Yet another puzzle in modern machine learning arises from the fact that we are able to find the minimum of $L_S(\theta)$ in the first place. A priori this is surprising since, apart from very special cases (e.g., linear regression with a square loss), the function $\theta \mapsto L_S(\theta)$ is in general non convex. Indeed, for almost any natural loss function, the problem of finding $\theta$ that minimizes $L_S(\theta)$ is NP hard. However, if we look at the computational question in the context of the generalization puzzle above, it might not be as mysterious. As we have seen, the fact that the $\theta$ we output is a global minimizer (or close to minimizer) of $L_S(\cdot)$ is in some sense accidental and by far not the the most important property of $\theta$. There are many minima of the loss function that generalize badly, and many non minima that generalize well.

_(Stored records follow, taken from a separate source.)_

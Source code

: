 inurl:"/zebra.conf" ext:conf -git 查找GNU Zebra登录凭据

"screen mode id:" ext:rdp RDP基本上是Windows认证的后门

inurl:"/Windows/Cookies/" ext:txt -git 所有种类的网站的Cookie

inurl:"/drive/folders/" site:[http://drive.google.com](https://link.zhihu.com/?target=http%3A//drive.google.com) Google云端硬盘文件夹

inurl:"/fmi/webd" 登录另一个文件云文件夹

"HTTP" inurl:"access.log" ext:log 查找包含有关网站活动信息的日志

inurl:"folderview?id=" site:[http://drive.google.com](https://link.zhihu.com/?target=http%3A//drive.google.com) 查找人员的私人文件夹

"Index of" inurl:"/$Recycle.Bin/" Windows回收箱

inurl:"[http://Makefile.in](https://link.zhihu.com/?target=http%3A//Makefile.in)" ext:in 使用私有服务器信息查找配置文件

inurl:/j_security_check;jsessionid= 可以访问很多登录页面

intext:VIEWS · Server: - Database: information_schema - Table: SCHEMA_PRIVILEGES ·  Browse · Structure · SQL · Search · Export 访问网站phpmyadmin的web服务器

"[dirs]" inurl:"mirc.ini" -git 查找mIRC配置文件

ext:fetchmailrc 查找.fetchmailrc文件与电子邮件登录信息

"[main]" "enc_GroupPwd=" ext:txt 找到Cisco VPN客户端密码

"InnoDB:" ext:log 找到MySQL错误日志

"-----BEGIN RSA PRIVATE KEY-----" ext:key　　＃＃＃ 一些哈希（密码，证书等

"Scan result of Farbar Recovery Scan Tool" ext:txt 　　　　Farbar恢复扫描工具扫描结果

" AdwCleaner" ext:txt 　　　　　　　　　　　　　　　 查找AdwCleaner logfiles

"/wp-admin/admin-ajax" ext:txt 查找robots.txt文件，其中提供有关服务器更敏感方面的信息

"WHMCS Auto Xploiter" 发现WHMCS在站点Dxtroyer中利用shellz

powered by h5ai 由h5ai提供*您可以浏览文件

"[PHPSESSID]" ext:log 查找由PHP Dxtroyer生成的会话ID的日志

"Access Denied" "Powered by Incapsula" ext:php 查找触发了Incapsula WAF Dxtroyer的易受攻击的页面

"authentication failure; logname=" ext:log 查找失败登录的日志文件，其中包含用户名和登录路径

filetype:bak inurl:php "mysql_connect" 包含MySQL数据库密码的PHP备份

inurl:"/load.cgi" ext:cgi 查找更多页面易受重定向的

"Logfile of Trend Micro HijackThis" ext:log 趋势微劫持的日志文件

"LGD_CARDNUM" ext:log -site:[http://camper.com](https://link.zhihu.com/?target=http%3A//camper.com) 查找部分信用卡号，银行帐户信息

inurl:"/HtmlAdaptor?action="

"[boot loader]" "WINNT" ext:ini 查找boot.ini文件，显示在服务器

So perhaps the right way to phrase the computational puzzle is as

"How come that we are able to use stochastic gradient descent to find the vector $\theta$ that is output by stochastic gradient descent."

which when phrased like that, doesn’t seem like much of a puzzle after all.

The off-distribution performance puzzle

In the supervised learning problem, the training samples $S$ are drawn from the same distribution as the final test sample. But in any applications of machine learning, classifiers are expected to perform on samples that arise from very different settings. The image that the camera of a self-driving car observes is not drawn from ImageNet, and yet it still needs to (and often can) detect whether not it is seeing a dog or a cat (at which point it will break or accelerate, depending on whether the programmer was a dog or cat lover). Another insight to this question comes from a recent work of Recht et al. They generated a new set of images that is very similar to the original ImageNet test set, but not identical to it. One can think of it as generated from a distribution $D'$ that is close but not the same as the original distribution $D$ of ImageNet. They then checked how well do neural networks that were trained on the original ImageNet distribution $D$ perform on $D'$. They saw that while these networks performed significantly worse on $D'$ than they did on $D$, their performance on $D'$ was highly correlated with their performance on $D$. Hence doing better on $D$ did correspond to being better in a way that carried over to the (very closely related) $D'$. (However, the networks did perform worse on $D’$ so off-distribution performance is by no means a full success story.)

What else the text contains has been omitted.